- **WHAT THE TASK ASKS**: Every line of the records that contains "aspect" should be tallied, and only the resulting number returned.
******
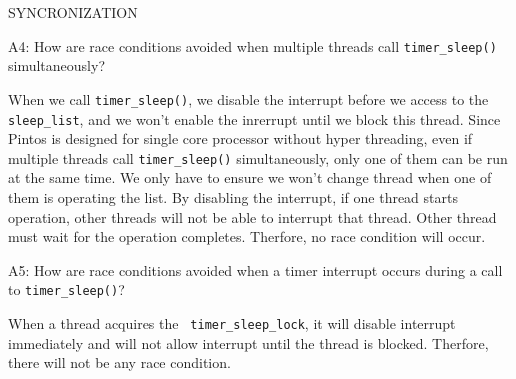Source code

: \begin{aspect}{SYNCRONIZATION}
  \begin{qc}
    A4: How are race conditions avoided when multiple threads call \lstinline{timer_sleep()} simultaneously?
  \end{qc}
  When we call \lstinline{timer_sleep()}, we disable the interrupt before we access to the \lstinline{sleep_list}, and we won't enable the inrerrupt until we block this thread. Since Pintos is designed for single core processor without hyper threading, even if multiple threads call \lstinline{timer_sleep()} simultaneously, only one of them can be run at the same time. We only have to ensure we won't change thread when one of them is operating the list. By disabling the interrupt, if one thread starts operation, other threads will not be able to interrupt that thread. Other thread must wait for the operation completes. Therfore, no race condition will occur.
  \begin{qc}
    A5: How are race conditions avoided when a timer interrupt occurs during a call to \lstinline{timer_sleep()}?
  \end{qc}
  When a thread acquires the \lstinline{ timer_sleep_lock}, it will disable interrupt immediately and will not allow interrupt until the thread is blocked. Therfore, there will not be any race condition.
\end{aspect}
******
- **ANSWER SPACE**: 2